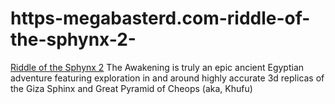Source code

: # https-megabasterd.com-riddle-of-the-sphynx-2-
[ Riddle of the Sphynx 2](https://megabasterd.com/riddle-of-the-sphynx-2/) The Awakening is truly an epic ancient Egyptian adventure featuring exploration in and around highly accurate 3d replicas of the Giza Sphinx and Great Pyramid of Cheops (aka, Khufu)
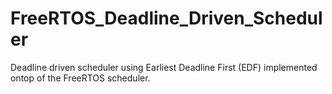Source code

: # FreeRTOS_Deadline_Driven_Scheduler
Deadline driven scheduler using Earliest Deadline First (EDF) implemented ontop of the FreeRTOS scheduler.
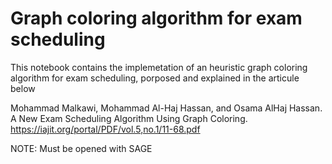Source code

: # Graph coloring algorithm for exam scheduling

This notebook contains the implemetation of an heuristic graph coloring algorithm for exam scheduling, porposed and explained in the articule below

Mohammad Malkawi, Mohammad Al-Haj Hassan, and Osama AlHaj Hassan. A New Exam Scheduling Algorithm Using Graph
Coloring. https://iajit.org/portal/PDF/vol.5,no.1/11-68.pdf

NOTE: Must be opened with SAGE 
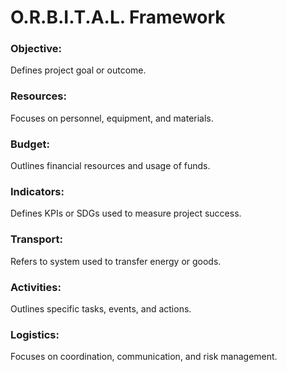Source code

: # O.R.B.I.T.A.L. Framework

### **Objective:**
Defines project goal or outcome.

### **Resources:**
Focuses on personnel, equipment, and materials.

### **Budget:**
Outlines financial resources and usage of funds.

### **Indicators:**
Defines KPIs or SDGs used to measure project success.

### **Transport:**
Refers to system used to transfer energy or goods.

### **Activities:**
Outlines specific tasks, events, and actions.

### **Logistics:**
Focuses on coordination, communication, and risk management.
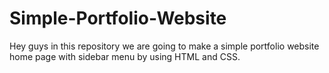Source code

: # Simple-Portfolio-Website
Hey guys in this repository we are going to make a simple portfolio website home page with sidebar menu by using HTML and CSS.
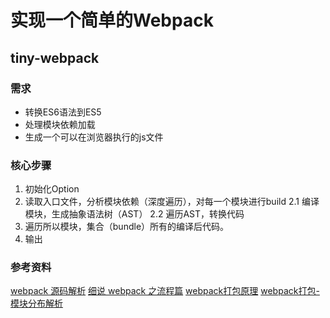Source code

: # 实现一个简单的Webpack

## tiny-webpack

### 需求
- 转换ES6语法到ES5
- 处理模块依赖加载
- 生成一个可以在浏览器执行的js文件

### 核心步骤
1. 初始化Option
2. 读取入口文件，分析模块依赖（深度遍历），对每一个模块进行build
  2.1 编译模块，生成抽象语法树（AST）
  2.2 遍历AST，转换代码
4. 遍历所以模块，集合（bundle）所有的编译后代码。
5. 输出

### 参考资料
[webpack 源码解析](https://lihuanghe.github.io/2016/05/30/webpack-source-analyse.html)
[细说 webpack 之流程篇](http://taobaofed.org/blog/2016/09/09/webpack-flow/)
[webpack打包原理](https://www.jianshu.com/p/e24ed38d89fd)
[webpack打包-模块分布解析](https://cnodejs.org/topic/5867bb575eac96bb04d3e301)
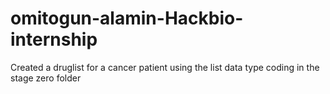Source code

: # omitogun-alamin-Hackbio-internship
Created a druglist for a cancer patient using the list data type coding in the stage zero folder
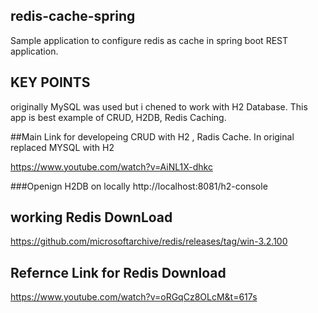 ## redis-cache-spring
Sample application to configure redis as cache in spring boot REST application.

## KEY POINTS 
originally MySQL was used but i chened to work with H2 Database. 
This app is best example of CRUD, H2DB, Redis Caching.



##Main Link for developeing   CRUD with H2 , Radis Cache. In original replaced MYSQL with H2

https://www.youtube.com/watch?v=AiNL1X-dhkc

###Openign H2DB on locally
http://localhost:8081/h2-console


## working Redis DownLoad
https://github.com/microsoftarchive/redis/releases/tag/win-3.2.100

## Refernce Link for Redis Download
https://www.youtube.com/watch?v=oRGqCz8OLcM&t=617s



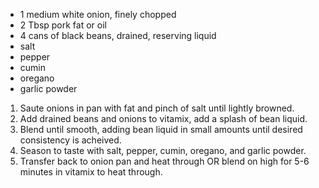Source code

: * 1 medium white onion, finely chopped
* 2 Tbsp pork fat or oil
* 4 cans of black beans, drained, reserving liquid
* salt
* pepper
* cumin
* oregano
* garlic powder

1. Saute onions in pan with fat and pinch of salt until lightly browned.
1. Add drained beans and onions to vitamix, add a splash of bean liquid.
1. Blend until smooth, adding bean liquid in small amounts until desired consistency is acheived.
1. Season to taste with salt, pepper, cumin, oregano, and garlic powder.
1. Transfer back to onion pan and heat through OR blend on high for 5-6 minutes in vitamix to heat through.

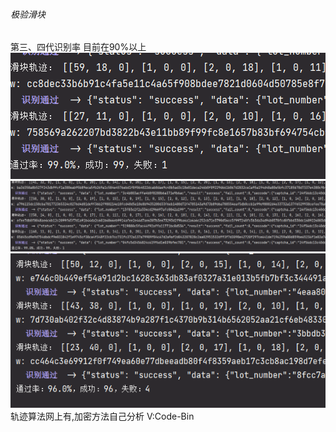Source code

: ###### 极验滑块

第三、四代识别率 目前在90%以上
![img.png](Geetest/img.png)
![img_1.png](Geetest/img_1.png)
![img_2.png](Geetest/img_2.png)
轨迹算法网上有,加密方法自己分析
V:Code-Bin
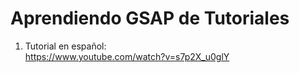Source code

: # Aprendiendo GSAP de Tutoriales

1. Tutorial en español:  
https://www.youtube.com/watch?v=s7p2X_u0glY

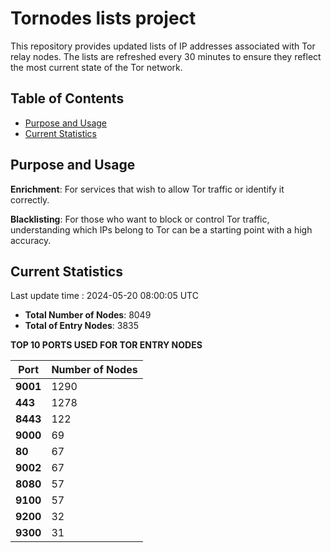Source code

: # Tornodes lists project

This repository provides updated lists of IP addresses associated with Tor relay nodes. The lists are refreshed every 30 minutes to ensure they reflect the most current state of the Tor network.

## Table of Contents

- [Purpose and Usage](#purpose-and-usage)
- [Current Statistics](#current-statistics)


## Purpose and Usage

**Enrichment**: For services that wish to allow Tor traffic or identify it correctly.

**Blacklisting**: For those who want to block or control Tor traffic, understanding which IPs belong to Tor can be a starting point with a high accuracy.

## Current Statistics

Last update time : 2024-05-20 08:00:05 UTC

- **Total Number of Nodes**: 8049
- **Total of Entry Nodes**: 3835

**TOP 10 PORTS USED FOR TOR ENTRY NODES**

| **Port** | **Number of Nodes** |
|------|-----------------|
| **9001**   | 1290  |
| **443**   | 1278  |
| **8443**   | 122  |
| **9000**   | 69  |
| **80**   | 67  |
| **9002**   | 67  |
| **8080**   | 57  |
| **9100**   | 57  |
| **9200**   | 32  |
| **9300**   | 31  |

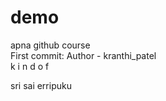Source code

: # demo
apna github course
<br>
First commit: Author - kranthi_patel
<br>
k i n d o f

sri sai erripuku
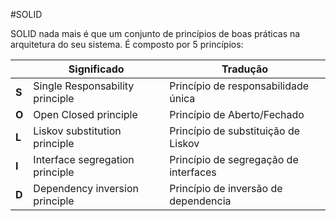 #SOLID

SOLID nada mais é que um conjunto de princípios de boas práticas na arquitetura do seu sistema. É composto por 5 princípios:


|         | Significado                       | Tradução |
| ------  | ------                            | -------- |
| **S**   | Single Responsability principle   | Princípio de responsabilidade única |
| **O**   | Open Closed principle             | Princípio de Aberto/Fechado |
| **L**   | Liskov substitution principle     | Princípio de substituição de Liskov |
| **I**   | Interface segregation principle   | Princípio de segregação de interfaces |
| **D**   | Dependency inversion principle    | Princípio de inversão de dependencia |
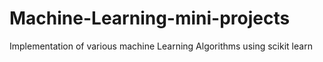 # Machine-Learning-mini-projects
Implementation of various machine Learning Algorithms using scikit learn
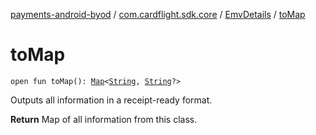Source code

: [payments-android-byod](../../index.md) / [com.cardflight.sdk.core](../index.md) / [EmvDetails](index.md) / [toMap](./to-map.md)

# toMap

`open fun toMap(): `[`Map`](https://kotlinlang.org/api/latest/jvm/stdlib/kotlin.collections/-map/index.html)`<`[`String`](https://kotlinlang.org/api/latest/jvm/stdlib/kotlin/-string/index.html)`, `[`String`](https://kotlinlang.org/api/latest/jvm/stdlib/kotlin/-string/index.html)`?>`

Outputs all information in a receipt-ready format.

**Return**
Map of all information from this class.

☆ ☆ ☆

▸ **Required work**:
Take each line from the records and copy it unchanged, leaving images out.

▸ **Exercise output**:
Source code

: # https-megabasterd.com-riddle-of-the-sphynx-2-
[ Riddle of the Sphynx 2](https://megabasterd.com/riddle-of-the-sphynx-2/) The Awakening is truly an epic ancient Egyptian adventure featuring exploration in and around highly accurate 3d replicas of the Giza Sphinx and Great Pyramid of Cheops (aka, Khufu)
Source code

: # FreeRTOS_Deadline_Driven_Scheduler
Deadline driven scheduler using Earliest Deadline First (EDF) implemented ontop of the FreeRTOS scheduler.
Source code

: # Graph coloring algorithm for exam scheduling

This notebook contains the implemetation of an heuristic graph coloring algorithm for exam scheduling, porposed and explained in the articule below

Mohammad Malkawi, Mohammad Al-Haj Hassan, and Osama AlHaj Hassan. A New Exam Scheduling Algorithm Using Graph
Coloring. https://iajit.org/portal/PDF/vol.5,no.1/11-68.pdf

NOTE: Must be opened with SAGE 
Source code

: # O.R.B.I.T.A.L. Framework

### **Objective:**
Defines project goal or outcome.

### **Resources:**
Focuses on personnel, equipment, and materials.

### **Budget:**
Outlines financial resources and usage of funds.

### **Indicators:**
Defines KPIs or SDGs used to measure project success.

### **Transport:**
Refers to system used to transfer energy or goods.

### **Activities:**
Outlines specific tasks, events, and actions.

### **Logistics:**
Focuses on coordination, communication, and risk management.
Source code

: # Simple-Portfolio-Website
Hey guys in this repository we are going to make a simple portfolio website home page with sidebar menu by using HTML and CSS.
Source code

: # 实现一个简单的Webpack

## tiny-webpack

### 需求
- 转换ES6语法到ES5
- 处理模块依赖加载
- 生成一个可以在浏览器执行的js文件

### 核心步骤
1. 初始化Option
2. 读取入口文件，分析模块依赖（深度遍历），对每一个模块进行build
  2.1 编译模块，生成抽象语法树（AST）
  2.2 遍历AST，转换代码
4. 遍历所以模块，集合（bundle）所有的编译后代码。
5. 输出

### 参考资料
[webpack 源码解析](https://lihuanghe.github.io/2016/05/30/webpack-source-analyse.html)
[细说 webpack 之流程篇](http://taobaofed.org/blog/2016/09/09/webpack-flow/)
[webpack打包原理](https://www.jianshu.com/p/e24ed38d89fd)
[webpack打包-模块分布解析](https://cnodejs.org/topic/5867bb575eac96bb04d3e301)
Source code

: # omitogun-alamin-Hackbio-internship
Created a druglist for a cancer patient using the list data type coding in the stage zero folder
 ## redis-cache-spring
Sample application to configure redis as cache in spring boot REST application.

## KEY POINTS 
originally MySQL was used but i chened to work with H2 Database. 
This app is best example of CRUD, H2DB, Redis Caching.



##Main Link for developeing   CRUD with H2 , Radis Cache. In original replaced MYSQL with H2

https://www.youtube.com/watch?v=AiNL1X-dhkc

###Openign H2DB on locally
http://localhost:8081/h2-console


## working Redis DownLoad
https://github.com/microsoftarchive/redis/releases/tag/win-3.2.100

## Refernce Link for Redis Download
https://www.youtube.com/watch?v=oRGqCz8OLcM&t=617s



Source code

: * 1 medium white onion, finely chopped
* 2 Tbsp pork fat or oil
* 4 cans of black beans, drained, reserving liquid
* salt
* pepper
* cumin
* oregano
* garlic powder

1. Saute onions in pan with fat and pinch of salt until lightly browned.
1. Add drained beans and onions to vitamix, add a splash of bean liquid.
1. Blend until smooth, adding bean liquid in small amounts until desired consistency is acheived.
1. Season to taste with salt, pepper, cumin, oregano, and garlic powder.
1. Transfer back to onion pan and heat through OR blend on high for 5-6 minutes in vitamix to heat through.

Source code

: ###### 极验滑块

第三、四代识别率 目前在90%以上
![img.png](Geetest/img.png)
![img_1.png](Geetest/img_1.png)
![img_2.png](Geetest/img_2.png)
轨迹算法网上有,加密方法自己分析
V:Code-Bin
Source code

: # Aprendiendo GSAP de Tutoriales

1. Tutorial en español:  
https://www.youtube.com/watch?v=s7p2X_u0glY

Source code

: # Tornodes lists project

This repository provides updated lists of IP addresses associated with Tor relay nodes. The lists are refreshed every 30 minutes to ensure they reflect the most current state of the Tor network.

## Table of Contents

- [Purpose and Usage](#purpose-and-usage)
- [Current Statistics](#current-statistics)


## Purpose and Usage

**Enrichment**: For services that wish to allow Tor traffic or identify it correctly.

**Blacklisting**: For those who want to block or control Tor traffic, understanding which IPs belong to Tor can be a starting point with a high accuracy.

## Current Statistics

Last update time : 2024-05-20 08:00:05 UTC

- **Total Number of Nodes**: 8049
- **Total of Entry Nodes**: 3835

**TOP 10 PORTS USED FOR TOR ENTRY NODES**

| **Port** | **Number of Nodes** |
|------|-----------------|
| **9001**   | 1290  |
| **443**   | 1278  |
| **8443**   | 122  |
| **9000**   | 69  |
| **80**   | 67  |
| **9002**   | 67  |
| **8080**   | 57  |
| **9100**   | 57  |
| **9200**   | 32  |
| **9300**   | 31  |

Source code

: # demo
apna github course
<br>
First commit: Author - kranthi_patel
<br>
k i n d o f

sri sai erripuku
 #SOLID

SOLID nada mais é que um conjunto de princípios de boas práticas na arquitetura do seu sistema. É composto por 5 princípios:


|         | Significado                       | Tradução |
| ------  | ------                            | -------- |
| **S**   | Single Responsability principle   | Princípio de responsabilidade única |
| **O**   | Open Closed principle             | Princípio de Aberto/Fechado |
| **L**   | Liskov substitution principle     | Princípio de substituição de Liskov |
| **I**   | Interface segregation principle   | Princípio de segregação de interfaces |
| **D**   | Dependency inversion principle    | Princípio de inversão de dependencia |
 # Machine-Learning-mini-projects
Implementation of various machine Learning Algorithms using scikit learn
Source code

: [payments-android-byod](../../index.md) / [com.cardflight.sdk.core](../index.md) / [EmvDetails](index.md) / [toMap](./to-map.md)

# toMap

`open fun toMap(): `[`Map`](https://kotlinlang.org/api/latest/jvm/stdlib/kotlin.collections/-map/index.html)`<`[`String`](https://kotlinlang.org/api/latest/jvm/stdlib/kotlin/-string/index.html)`, `[`String`](https://kotlinlang.org/api/latest/jvm/stdlib/kotlin/-string/index.html)`?>`

Outputs all information in a receipt-ready format.

**Return**
Map of all information from this class.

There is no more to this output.